消化道肿瘤免疫相关不良事件的临床分析

目的探讨消化系统恶性肿瘤中免疫检查点抑制剂(immune checkpoint inhibitors, ICIs）导致免疫相关不良事件(immune-related adverse events, irAEs)的特征及危险因素。方法 回顾性分析2019年4月至2021年10月北京大学肿瘤医院诊治的95例接受ICIs治疗的消化系统恶性肿瘤患者的临床资料和irAEs发生情况。irAEs、内分泌irAEs危险因素分析采用二元Logistic回归分析。结果 95例患者共应用ICIs治疗458例次，中位应用3例次(范围：1~33例次）。irAEs的发生率为55.8%，3~4级irAEs发生率为9.5%。最常见的irAEs为皮肤irAEs(27.4%）和内分泌irAEs(22.1%）。内分泌irAEs中甲状腺功能减退最常见(16.8%），肾上腺皮质功能减退(2.1%）和垂体炎(1.1%）少见。多数irAEs发生于免疫治疗初期，78.2%发生于12周内。过敏反应、皮肤irAEs最早发生，中位发生时间分别为2周(范围：0.9～3.1周）和3.8周(范围：0.9～17.9周），内分泌irAEs中位发生时间为6.9周(范围：3.0～52.1周）。多因素分析显示，女性(OR=5.197, 95%CI：1.166～23.154, P=0.031)和微卫星高度不稳定(microsatellite instability-high，MSI-H） (OR=35.048, 95%CI：2.756～445.787, P=0.006)是内分泌irAEs发生风险增加的独立危险因素，免疫治疗联合化学药物治疗(OR=0.107, 95%CI：0.021～0.412, P=0.001）是内分泌irAEs的独立保护性因素。结论在消化系统恶性肿瘤中应用ICIs具有较好的安全性。

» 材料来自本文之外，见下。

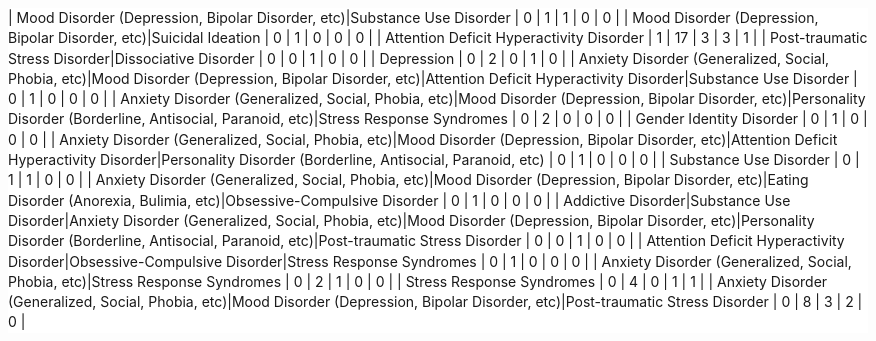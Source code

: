 | Mood Disorder (Depression, Bipolar Disorder, etc)|Substance Use Disorder                                                                                                                                                                                                                      |              0 |          1 |          1 |     0 |                   0 |
| Mood Disorder (Depression, Bipolar Disorder, etc)|Suicidal Ideation                                                                                                                                                                                                                           |              0 |          1 |          0 |     0 |                   0 |
| Attention Deficit Hyperactivity Disorder                                                                                                                                                                                                                                                      |              1 |         17 |          3 |     3 |                   1 |
| Post-traumatic Stress Disorder|Dissociative Disorder                                                                                                                                                                                                                                          |              0 |          0 |          1 |     0 |                   0 |
| Depression                                                                                                                                                                                                                                                                                    |              0 |          2 |          0 |     1 |                   0 |
| Anxiety Disorder (Generalized, Social, Phobia, etc)|Mood Disorder (Depression, Bipolar Disorder, etc)|Attention Deficit Hyperactivity Disorder|Substance Use Disorder                                                                                                                         |              0 |          1 |          0 |     0 |                   0 |
| Anxiety Disorder (Generalized, Social, Phobia, etc)|Mood Disorder (Depression, Bipolar Disorder, etc)|Personality Disorder (Borderline, Antisocial, Paranoid, etc)|Stress Response Syndromes                                                                                                  |              0 |          2 |          0 |     0 |                   0 |
| Gender Identity Disorder                                                                                                                                                                                                                                                                      |              0 |          1 |          0 |     0 |                   0 |
| Anxiety Disorder (Generalized, Social, Phobia, etc)|Mood Disorder (Depression, Bipolar Disorder, etc)|Attention Deficit Hyperactivity Disorder|Personality Disorder (Borderline, Antisocial, Paranoid, etc)                                                                                   |              0 |          1 |          0 |     0 |                   0 |
| Substance Use Disorder                                                                                                                                                                                                                                                                        |              0 |          1 |          1 |     0 |                   0 |
| Anxiety Disorder (Generalized, Social, Phobia, etc)|Mood Disorder (Depression, Bipolar Disorder, etc)|Eating Disorder (Anorexia, Bulimia, etc)|Obsessive-Compulsive Disorder                                                                                                                  |              0 |          1 |          0 |     0 |                   0 |
| Addictive Disorder|Substance Use Disorder|Anxiety Disorder (Generalized, Social, Phobia, etc)|Mood Disorder (Depression, Bipolar Disorder, etc)|Personality Disorder (Borderline, Antisocial, Paranoid, etc)|Post-traumatic Stress Disorder                                                   |              0 |          0 |          1 |     0 |                   0 |
| Attention Deficit Hyperactivity Disorder|Obsessive-Compulsive Disorder|Stress Response Syndromes                                                                                                                                                                                              |              0 |          1 |          0 |     0 |                   0 |
| Anxiety Disorder (Generalized, Social, Phobia, etc)|Stress Response Syndromes                                                                                                                                                                                                                 |              0 |          2 |          1 |     0 |                   0 |
| Stress Response Syndromes                                                                                                                                                                                                                                                                     |              0 |          4 |          0 |     1 |                   1 |
| Anxiety Disorder (Generalized, Social, Phobia, etc)|Mood Disorder (Depression, Bipolar Disorder, etc)|Post-traumatic Stress Disorder                                                                                                                                                          |              0 |          8 |          3 |     2 |                   0 |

女性和MSI-H患者出现内分泌irAEs风险增加，联合化学药物治疗可能降低内分泌irAEs发生风险。

Clinical analysis of immune-related adverse events in gastrointestinal cancer

Objective To identify the characteristics and risk factors associated with immune-related adverse events (irAEs) in gastrointestinal cancer patients treated with immune checkpoint inhibitors (ICIs). Methods We retrospectively investigated clinical data of 95 gastrointestinal cancer patients from April 2019 to October 2021 in Peking University Cancer Hospital. The clinical characteristics and irAEs data of these patients were analyzed. Binary Logistic regression analysis was used to identify irAEs and endocrine irAEs risk factors. Results In the 95 patients enrolled, the total number and median number of ICIs treatment cycles were 458 and 3(range:1-33). The incidence of irAEs and grade 3-4 irAEs were 55.8% and 9.5%, respectively. The most common irAEs were skin irAEs (27.4%) and endocrine irAEs (22.1%). Among endocrine irAEs, hypothyroidism occurred most frequently (16.8%), while adrenocortical dysfunction (2.1%) and hypophysitis (1.1%) were rare. Most irAEs occurred in the early stage of immunotherapy, and 78.2% occurred within 12 weeks. The earlier onset irAEs were allergy and skin irAEs, with a median occurrence time of 2 weeks (range:0.9－3.1 weeks) and 3.8 weeks (range:0.9－17.9 weeks), respectively. The median onset time of endocrine irAEs was 6.9 weeks (range:3.0－52.1 weeks). Multivariate analysis revealed that female(OR=5.197,95%CI：1.166－23.154,P=0.031） and microsatellite instability-high (MSI-H）(OR=35.048, 95%CI：2.756－445.787, P=0.006）were independent risk factors of endocrine irAEs. Immunotherapy combined with chemotherapy (OR=0.107, 95%CI：0.021－0.412, P=0.001） was an independent protective factors. Conclusion The application of ICIs in patients with gastrointestinal cancer was well tolerated. Female and MSI-H patients have an increased risk of endocrine irAEs. Immunotherapy combined with chemotherapy may reduce the risk of endocrine irAEs.